The birthing center sees 100 women each week for prenatal care, the majority of whom are too poor to pay for their services beyond a few dollars to enroll in the program. These women spend their waking hours outside the confines of their small, lightless homes preparing food over open fires, carrying potable water and washing clothes in the closest river. Unlike the mosquito that transmits malaria, the Zika mosquito is most active during the day, thus putting pregnant women at high risk of being exposed. According to the CDC, the best method to prevent infection is use of a product with 40% DEET. Unfortunately, our shipment was turned away at the check in desk due to a perceived risk of combustion.
The reaction in the US, especially in my northern state of Minnesota, has been that pregnant women have cancelled vacations to Caribbean locations and Mexico.

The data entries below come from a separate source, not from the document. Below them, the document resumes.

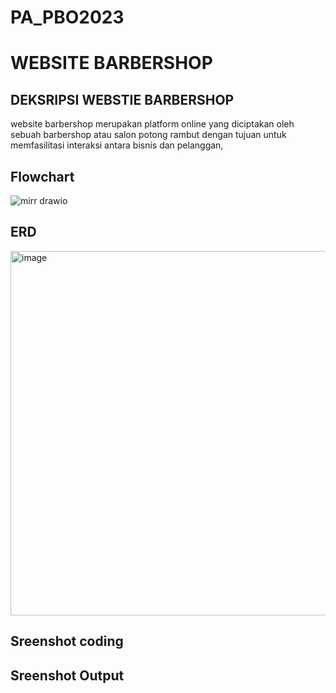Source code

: # PA_PBO2023
# WEBSITE BARBERSHOP
## DEKSRIPSI WEBSTIE BARBERSHOP
website barbershop merupakan platform online yang diciptakan oleh sebuah barbershop atau salon potong rambut dengan tujuan untuk memfasilitasi interaksi antara bisnis dan pelanggan, 

## Flowchart 
![mirr drawio](https://github.com/namirarsjynt/PA_PBO2023/assets/126450244/678a4e10-5242-424a-b26c-01e46243d267)
## ERD
<img width="583" alt="image" src="https://github.com/namirarsjynt/PA_PBO2023/assets/126450244/c2890689-9627-4400-8f46-8e2809737a99">

## Sreenshot coding 
## Sreenshot Output 
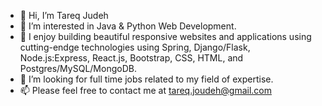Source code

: - 👋 Hi, I’m Tareq Judeh
- 👀 I’m interested in Java & Python Web Development.
- 🌱 I enjoy building beautiful responsive websites and applications using cutting-endge technologies using Spring, Django/Flask, Node.js:Express, React.js, Bootstrap, CSS, HTML, and Postgres/MySQL/MongoDB.
- 💞️ I’m looking for full time jobs related to my field of expertise.
- 📫 Please feel free to contact me at tareq.joudeh@gmail.com

<!---
TareqJudehGithub/TareqJudehGithub is a ✨ special ✨ repository because its `README.md` (this file) appears on your GitHub profile.
You can click the Preview link to take a look at your changes.
--->

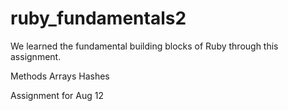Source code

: ruby_fundamentals2
==================

We learned the fundamental building blocks of Ruby through this assignment.

Methods
Arrays
Hashes

Assignment for Aug 12
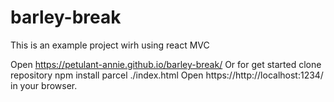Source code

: # barley-break

This is an example project wirh using react MVC

Open https://petulant-annie.github.io/barley-break/
Or for get started
clone repository
npm install
parcel ./index.html
Open https://http://localhost:1234/ in your browser.

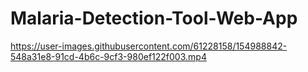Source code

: # Malaria-Detection-Tool-Web-App

https://user-images.githubusercontent.com/61228158/154988842-548a31e8-91cd-4b6c-9cf3-980ef122f003.mp4

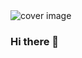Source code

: <img src="https://drive.google.com/file/d/1flf1JYX1MIwmzhuxl5kZLl2PsG-kQzXZ/view?usp=sharing" alt="cover image">

### Hi there 👋

<!--
**Sankalan47/Sankalan47** is a ✨ _special_ ✨ repository because its `README.md` (this file) appears on your GitHub profile.

Here are some ideas to get you started:

- 🔭 I’m currently working on ...
- 🌱 I’m currently learning ...
- 👯 I’m looking to collaborate on ...
- 🤔 I’m looking for help with ...
- 💬 Ask me about ...
- 📫 How to reach me: ...
- 😄 Pronouns: ...
- ⚡ Fun fact: ...
-->

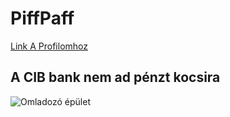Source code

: # PiffPaff

[Link A Profilomhoz](https://github.com/JayTee31)

## A CIB bank nem ad pénzt kocsira

![Omladozó épület](https://www.napi.hu/fototar/fototar/201605/orig/image1462780121.jpg/780/)

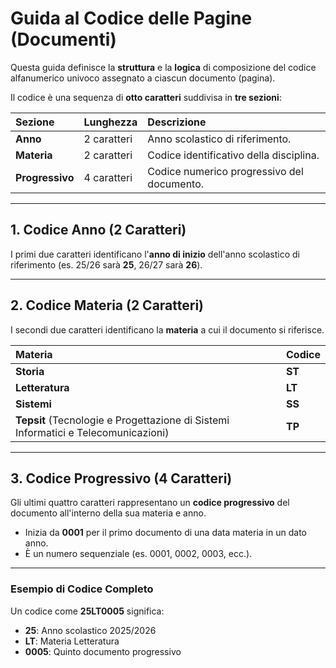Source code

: # Guida al Codice delle Pagine (Documenti)

Questa guida definisce la **struttura** e la **logica** di composizione del codice alfanumerico univoco assegnato a ciascun documento (pagina).

Il codice è una sequenza di **otto caratteri** suddivisa in **tre sezioni**:

| Sezione | Lunghezza | Descrizione |
| :--- | :--- | :--- |
| **Anno** | 2 caratteri | Anno scolastico di riferimento. |
| **Materia** | 2 caratteri | Codice identificativo della disciplina. |
| **Progressivo** | 4 caratteri | Codice numerico progressivo del documento. |

***

## 1. Codice Anno (2 Caratteri)

I primi due caratteri identificano l'**anno di inizio** dell'anno scolastico di riferimento (es. 25/26 sarà **25**, 26/27 sarà **26**).

***

## 2. Codice Materia (2 Caratteri)

I secondi due caratteri identificano la **materia** a cui il documento si riferisce.

| Materia | Codice |
| :--- | :--- |
| **Storia** | **ST** |
| **Letteratura** | **LT** |
| **Sistemi** | **SS** |
| **Tepsit** (Tecnologie e Progettazione di Sistemi Informatici e Telecomunicazioni) | **TP** |

***

## 3. Codice Progressivo (4 Caratteri)

Gli ultimi quattro caratteri rappresentano un **codice progressivo** del documento all'interno della sua materia e anno.

* Inizia da **0001** per il primo documento di una data materia in un dato anno.
* È un numero sequenziale (es. 0001, 0002, 0003, ecc.).

***

### Esempio di Codice Completo

Un codice come **25LT0005** significa:

* **25**: Anno scolastico 2025/2026
* **LT**: Materia Letteratura
* **0005**: Quinto documento progressivo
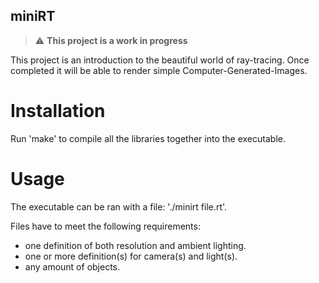 ## miniRT

> :warning: **This project is a work in progress**

This project is an introduction to the beautiful world of ray-tracing.
Once completed it will be able to render simple Computer-Generated-Images.

# Installation
Run 'make' to compile all the libraries together into the executable.

# Usage
The executable can be ran with a file: './minirt file.rt'.

Files have to meet the following requirements:
* one definition of both resolution and ambient lighting.
* one or more definition(s) for camera(s) and light(s).
* any amount of objects.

If they may have been exposed, the CDC is offering free testing and their insurance companies will pay for fetal ultrasounds. If a fetal malformation such as microcephaly is found early enough in the pregnancy, the woman has the option to terminate the pregnancy. If a child is born with this malformation, many social services are available to the parents.
Contrast this with the plight of a pregnant Haitian woman. She spends her daily life in a country that is part of the endemic zone. No testing is available to determine if her unborn child is at risk, abortion is illegal and social services for the care of a child with microcephaly, the neural defect thought to be a consequence of infection with Zika virus, are non-existent. Increasing awareness , while not providing resources, is ethically a poor decision.
Countries such as El Salvador have gone so far as to recommend that women delay pregnancy for 2 years or until the Zika virus risk can be better understood. As a predominately Catholic country, birth control options are very limited and abortion is illegal. Women in this Central American country have been jailed in the past for miscarriages and stillborns, due to concern that they may have had a part in the unfavorable end to their pregnancy. What may be the outcome if their child is born deformed?
Caribbean nations such as Haiti depend on tourism as the main source of income, especially during the winter months. The perceived risk of Zika infection, even to those tourists who are not pregnant, are causing many to cancel their holiday plans. This further destabilizes an already fragile economy.
Each time I am asked to write a letter for a pregnant patient that has decided to cancel her warm vacation, I think about pregnant women in Haiti and other countries, hoping that new preventive efforts will be soon found and they will have one less worry in their lives.